As we reflect on the mass flooding in Whaley Bridge, the tragic fire at the Grenfell Tower, and the terrorist attack at the Manchester Arena, one of the things that all these events had in common was how communities of all faiths stood together in a time of crisis.
It’s been a busy six months for me in my role in overseeing interfaith partnership work on behalf of the Leeds Jewish Representative Council (LJRC). The role of faith communities in responding to terrorist attacks, natural disasters and pandemics was the subject of an event which I helped to organise in June at Leeds Civic Hall, where a sizeable contingent from the Leeds Jewish community attended.
Faith organisations across the city are currently working with Leeds City Council and the emergency services to develop a crisis planning infrastructure with the aim of developing business continuity plans for a wide range of scenarios. This event encapsulates a recent shift in the focus of interfaith activity from passive ‘cucumber sandwiches and samosas’ learning, to active engagement on key local, national and international priorities.
I also attended the annual Pride Shabbat in August, kindly hosted by Sinai Synagogue and joined by members of other faiths. The subject of relationships and sex education has been widely reported in the local and national news this year, against the background of wider debates around faith and sexual orientation. Speaking on behalf of the LJRC, I explained how great steps have been made by the Jewish community in being inclusive and welcoming – JPride is now an affiliated member of the LJRC. However, there is still much to be done to ensure that all community members feel included and valued.
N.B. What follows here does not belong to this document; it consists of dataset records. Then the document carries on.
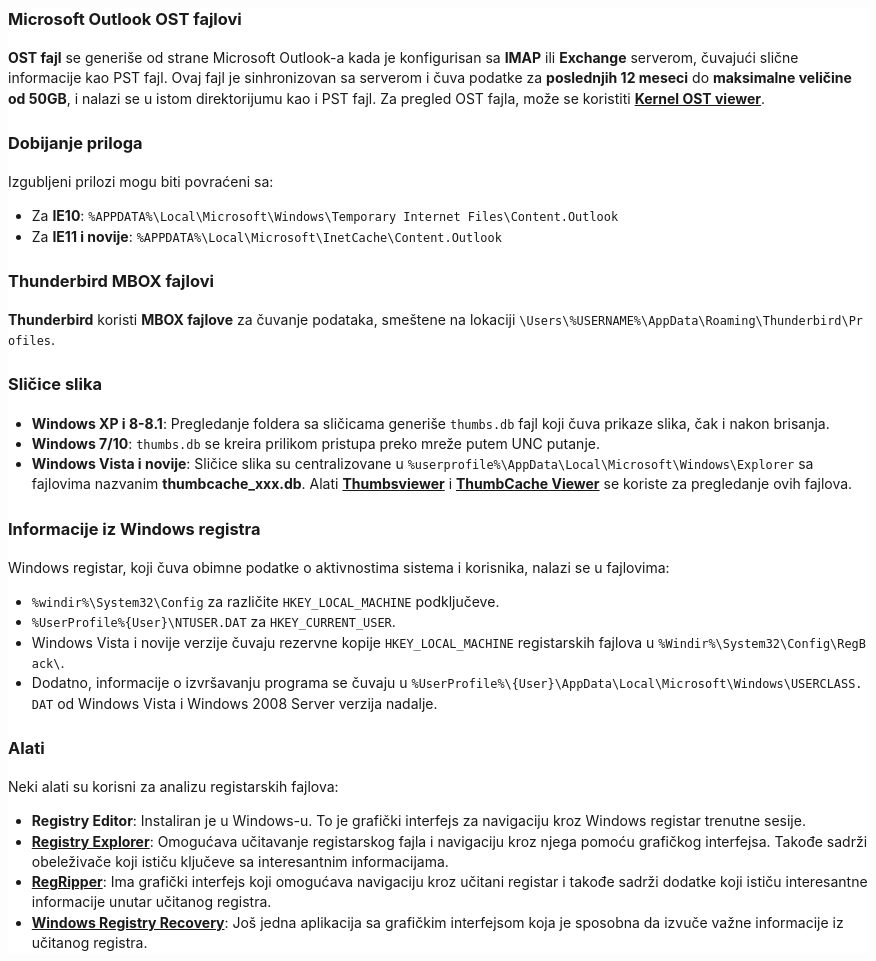 ### Microsoft Outlook OST fajlovi

**OST fajl** se generiše od strane Microsoft Outlook-a kada je konfigurisan sa **IMAP** ili **Exchange** serverom, čuvajući slične informacije kao PST fajl. Ovaj fajl je sinhronizovan sa serverom i čuva podatke za **poslednjih 12 meseci** do **maksimalne veličine od 50GB**, i nalazi se u istom direktorijumu kao i PST fajl. Za pregled OST fajla, može se koristiti [**Kernel OST viewer**](https://www.nucleustechnologies.com/ost-viewer.html).

### Dobijanje priloga

Izgubljeni prilozi mogu biti povraćeni sa:

* Za **IE10**: `%APPDATA%\Local\Microsoft\Windows\Temporary Internet Files\Content.Outlook`
* Za **IE11 i novije**: `%APPDATA%\Local\Microsoft\InetCache\Content.Outlook`

### Thunderbird MBOX fajlovi

**Thunderbird** koristi **MBOX fajlove** za čuvanje podataka, smeštene na lokaciji `\Users\%USERNAME%\AppData\Roaming\Thunderbird\Profiles`.

### Sličice slika

* **Windows XP i 8-8.1**: Pregledanje foldera sa sličicama generiše `thumbs.db` fajl koji čuva prikaze slika, čak i nakon brisanja.
* **Windows 7/10**: `thumbs.db` se kreira prilikom pristupa preko mreže putem UNC putanje.
* **Windows Vista i novije**: Sličice slika su centralizovane u `%userprofile%\AppData\Local\Microsoft\Windows\Explorer` sa fajlovima nazvanim **thumbcache\_xxx.db**. Alati [**Thumbsviewer**](https://thumbsviewer.github.io) i [**ThumbCache Viewer**](https://thumbcacheviewer.github.io) se koriste za pregledanje ovih fajlova.

### Informacije iz Windows registra

Windows registar, koji čuva obimne podatke o aktivnostima sistema i korisnika, nalazi se u fajlovima:

* `%windir%\System32\Config` za različite `HKEY_LOCAL_MACHINE` podključeve.
* `%UserProfile%{User}\NTUSER.DAT` za `HKEY_CURRENT_USER`.
* Windows Vista i novije verzije čuvaju rezervne kopije `HKEY_LOCAL_MACHINE` registarskih fajlova u `%Windir%\System32\Config\RegBack\`.
* Dodatno, informacije o izvršavanju programa se čuvaju u `%UserProfile%\{User}\AppData\Local\Microsoft\Windows\USERCLASS.DAT` od Windows Vista i Windows 2008 Server verzija nadalje.

### Alati

Neki alati su korisni za analizu registarskih fajlova:

* **Registry Editor**: Instaliran je u Windows-u. To je grafički interfejs za navigaciju kroz Windows registar trenutne sesije.
* [**Registry Explorer**](https://ericzimmerman.github.io/#!index.md): Omogućava učitavanje registarskog fajla i navigaciju kroz njega pomoću grafičkog interfejsa. Takođe sadrži obeleživače koji ističu ključeve sa interesantnim informacijama.
* [**RegRipper**](https://github.com/keydet89/RegRipper3.0): Ima grafički interfejs koji omogućava navigaciju kroz učitani registar i takođe sadrži dodatke koji ističu interesantne informacije unutar učitanog registra.
* [**Windows Registry Recovery**](https://www.mitec.cz/wrr.html): Još jedna aplikacija sa grafičkim interfejsom koja je sposobna da izvuče važne informacije iz učitanog registra.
November sees Interfaith Week take place, with activities including the annual Light for Leeds multifaith event at Kirkstall Abbey, a scriptural reasoning session from Leeds Faiths Forum and a Council of Christians and Jews event. Mitzvah Day takes place on 17th November, and this year will be slightly different to other years. LJRC are holding a Community Day as part of Mitzvah Day to encourage community members to voice their ideas and opinions on, among other subjects, how to encourage the spirit of volunteering, befriending and other support across the spectrum of the Jewish community.
The event will also have activities for children, including making gifts and cards for children who may be hospitalised at Christmas time, as well as an activity led by a local church focusing on recycling items of plastic as part of an emerging conversation about faith communities and climate change. There will also be a Mitzvah Month leading up the day itself, when people will have the opportunity to donate clothes, food and other items for local charities and good causes.